> Assigned task: The task calls for each line of the records below in which the word "files" appears.

-----

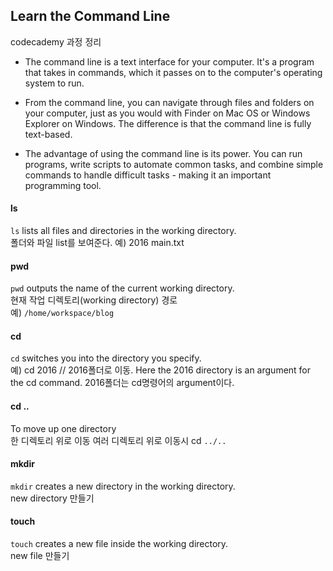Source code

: ## Learn the Command Line
codecademy 과정 정리 

- The command line is a text interface for your computer. It's a program that takes in commands, which it passes on to the computer's operating system to run.

- From the command line, you can navigate through files and folders on your computer, just as you would with Finder on Mac OS or Windows Explorer on Windows. The difference is that the command line is fully text-based.

- The advantage of using the command line is its power. You can run programs, write scripts to automate common tasks, and combine simple commands to handle difficult tasks - making it an important programming tool.

#### ls 
`ls` lists all files and directories in the working directory.<br>
폴더와 파일 list를 보여준다. 
예) 2016 main.txt

#### pwd 
`pwd` outputs the name of the current working directory.<br>
현재 작업 디렉토리(working directory) 경로<br>
예) `/home/workspace/blog`

#### cd 
`cd` switches you into the directory you specify. <br>
예) cd 2016 // 2016폴더로 이동. Here the 2016 directory is an argument for the cd command. 2016폴더는 cd명령어의 argument이다. 

#### cd ..
To move up one directory<br>
한 디렉토리 위로 이동 
여러 디렉토리 위로 이동시 cd `../..`

#### mkdir 
`mkdir` creates a new directory in the working directory.<br>
new directory 만들기

#### touch
`touch` creates a new file inside the working directory.<br>
new file 만들기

-----

> Written answer:
- From the command line, you can navigate through files and folders on your computer, just as you would with Finder on Mac OS or Windows Explorer on Windows. The difference is that the command line is fully text-based.
`ls` lists all files and directories in the working directory.<br>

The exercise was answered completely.